Reproduce the data exactly; no word may be added or dropped.
--------------------
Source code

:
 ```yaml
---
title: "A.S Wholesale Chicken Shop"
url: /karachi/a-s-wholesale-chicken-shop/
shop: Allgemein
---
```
--------------------
* **ANSWER SPACE**:
Source code

:
 ```yaml
---
title: "A.S Wholesale Chicken Shop"
url: /karachi/a-s-wholesale-chicken-shop/
shop: Allgemein
---
```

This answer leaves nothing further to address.